CI and Release Management Survey

Last week we offered a survey on Continuous Integration and Release Management practices to webcast attendees and readers of CMCrossroads. The results confirmed some of our suspicions about the state of software development. Most teams are using some automation, and have tools in place to ensure repeatable builds. But while a leading edge of teams are pushing that automation and traceability further towards release most are not.

It's particularly striking how little teams know about the builds the release into production. Roughly a quarter of respondents can not identify the source code that matches the build in production. Only 60% can determine who promoted a release to production and less than half can show how well their production releases performed in testing.

As an industry, we're getting pretty good at build, but are still struggling with release management.

Follow the link to complete survey results and analysis. Results are still coming in and we plan to update our summary page as appropriate.

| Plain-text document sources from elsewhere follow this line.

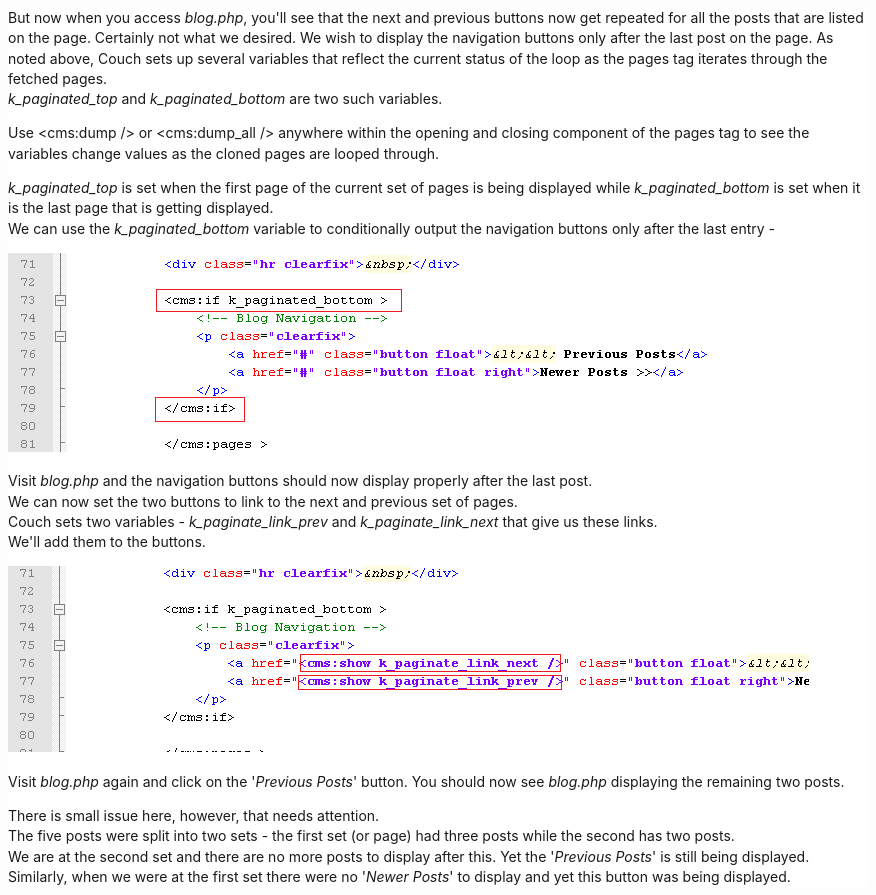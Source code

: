 But now when you access _blog.php_, you'll see that the next and previous buttons now get repeated for all the posts that are listed on the page. Certainly not what we desired. We wish to display the navigation buttons only after the last post on the page. As noted above, Couch sets up several variables that reflect the current status of the loop as the pages tag iterates through the fetched pages.<br/>
*k_paginated_top* and *k_paginated_bottom* are two such variables.

<p class="success">Use &lt;cms:dump /&gt; or &lt;cms:dump_all /&gt; anywhere within the opening and closing component of the pages tag to see the variables change values as the cloned pages are looped through.</p>

*k_paginated_top* is set when the first page of the current set of pages is being displayed while *k_paginated_bottom* is set when it is the last page that is getting displayed.<br/>
We can use the *k_paginated_bottom* variable to conditionally output the navigation buttons only after the last entry -

![](../../assets/img/contents/portfolio-site-87.png)

Visit _blog.php_ and the navigation buttons should now display properly after the last post.<br/>
We can now set the two buttons to link to the next and previous set of pages.<br/>
Couch sets two variables - *k_paginate_link_prev* and *k_paginate_link_next* that give us these links.<br/>
We'll add them to the buttons.

![](../../assets/img/contents/portfolio-site-88.png)

Visit _blog.php_ again and click on the '_Previous Posts_' button. You should now see _blog.php_ displaying the remaining two posts.

There is small issue here, however, that needs attention.<br/>
The five posts were split into two sets - the first set (or page) had three posts while the second has two posts.<br/>
We are at the second set and there are no more posts to display after this. Yet the '_Previous Posts_' is still being displayed.<br/>
Similarly, when we were at the first set there were no '_Newer Posts_' to display and yet this button was being displayed.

Re: CI and Release Management Survey

I think part of the problem with Release Management is that there are a wide variety of definitions of the term. Some use it to denote only the creation of a Production build, while at the other extreme some use it to mean deployment to "User" environments. The reality is somewhere in the middle. I know there is an upcoming issue of the CM Journal (September, I think) on build and deployment management and one on Release Management back in May, 2008. You also address part of this in your blog entry on promotion of code vs. builds, but without consensus, the automation we all want will be slower to arrive than we like.